### [YOUR GOAL]
Output the line containing "- Classifies Reddit", then every remaining line of the entries below, exactly as written and with no other text.

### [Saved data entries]
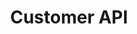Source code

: ---
title: "Customer API"
type: "guide-and-reference"
latest_version: "0.4"
section_home: true
weight: 50
desc: "Join the conversation as a customer or build your own backend chat client."
color: "#4484e7"
---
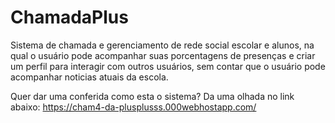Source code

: # ChamadaPlus
Sistema de chamada e gerenciamento de rede social escolar e alunos, na qual o usuário pode acompanhar suas porcentagens de presenças e criar um perfil para interagir com outros usuários, sem contar que o usuário pode acompanhar noticias atuais da escola.

Quer dar uma conferida como esta o sistema? Da uma olhada no link abaixo:
https://cham4-da-plusplusss.000webhostapp.com/
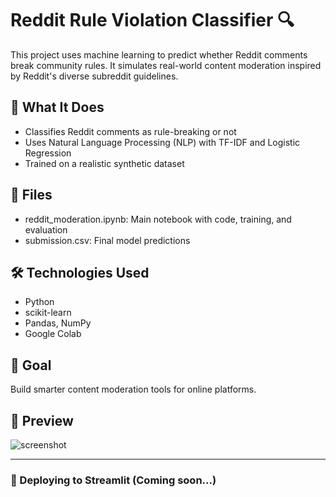# Reddit Rule Violation Classifier 🔍

This project uses machine learning to predict whether Reddit comments break community rules. It simulates real-world content moderation inspired by Reddit's diverse subreddit guidelines.

## 🚀 What It Does
- Classifies Reddit comments as rule-breaking or not
- Uses Natural Language Processing (NLP) with TF-IDF and Logistic Regression
- Trained on a realistic synthetic dataset

## 📁 Files
- reddit_moderation.ipynb: Main notebook with code, training, and evaluation
- submission.csv: Final model predictions

## 🛠 Technologies Used
- Python
- scikit-learn
- Pandas, NumPy
- Google Colab

## 🎯 Goal
Build smarter content moderation tools for online platforms.

## 📸 Preview
![screenshot](preview.png)  <!-- Optional image if you have one -->

---

### 🚀 Deploying to Streamlit (Coming soon...)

### [TASK OUTPUT]
- Classifies Reddit comments as rule-breaking or not
- Uses Natural Language Processing (NLP) with TF-IDF and Logistic Regression
- Trained on a realistic synthetic dataset

## 📁 Files
- reddit_moderation.ipynb: Main notebook with code, training, and evaluation
- submission.csv: Final model predictions

## 🛠 Technologies Used
- Python
- scikit-learn
- Pandas, NumPy
- Google Colab

## 🎯 Goal
Build smarter content moderation tools for online platforms.

## 📸 Preview
![screenshot](preview.png)  <!-- Optional image if you have one -->

---

### 🚀 Deploying to Streamlit (Coming soon...)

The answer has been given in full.